> [WHAT THE TASK ASKS]: Write out an exact copy of the line containing "deviates from $\rho'$." and all lines that follow it in the data below, leaving out pictures.

Data extracted from a collection:
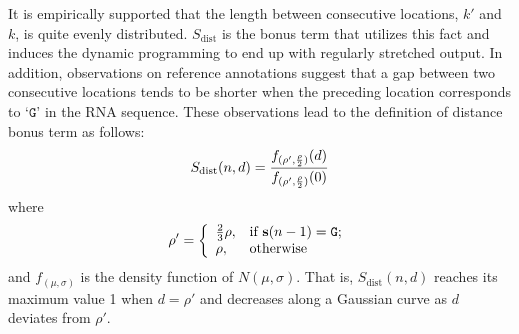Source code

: It is empirically supported that the length between consecutive locations, $k'$ and $k$, is quite evenly distributed. $S_{\textrm{dist}}$ is the bonus term that utilizes this fact and induces the dynamic programming to end up with regularly stretched output. In addition, observations on reference annotations suggest that a gap between two consecutive locations tends to be shorter when the preceding location corresponds to  `$\mathtt{G}$' in the RNA sequence. These observations lead to the definition of distance bonus term as follows:
%
\begin{equation}
S_{\textrm{dist}} (n,d) = {{f_{(\rho', {\rho \over 2})}(d)} \over {f_{(\rho', {\rho \over 2})}(0)}}
\end{equation}
%
where
%
\begin{equation}\nonumber
\rho' = \left\{
  \begin{array}{ll}
    {2 \over 3}\rho, &\hbox{if ${\mathbf{s}}(n-1)=\mathtt{G}$;} \\
    \rho, &\hbox{otherwise}
  \end{array}
\right.
\end{equation}
%
and $f_{(\mu, \sigma)}$ is the density function of $N(\mu, \sigma)$. That is, $S_{\textrm{dist}}(n,d)$ reaches its maximum value 1 when $d = \rho'$ and decreases along a Gaussian curve as $d$ deviates from $\rho'$.


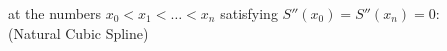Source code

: \begin{enumerate}
 at the numbers $x_0<x_1<\ldots<x_n$ satisfying $S''(x_0) = S''(x_n) = 0:$\\
  (Natural Cubic Spline)
\end{enumerate}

> [REPLY]:
and $f_{(\mu, \sigma)}$ is the density function of $N(\mu, \sigma)$. That is, $S_{\textrm{dist}}(n,d)$ reaches its maximum value 1 when $d = \rho'$ and decreases along a Gaussian curve as $d$ deviates from $\rho'$.


Source code

: \begin{enumerate}
 at the numbers $x_0<x_1<\ldots<x_n$ satisfying $S''(x_0) = S''(x_n) = 0:$\\
  (Natural Cubic Spline)
\end{enumerate}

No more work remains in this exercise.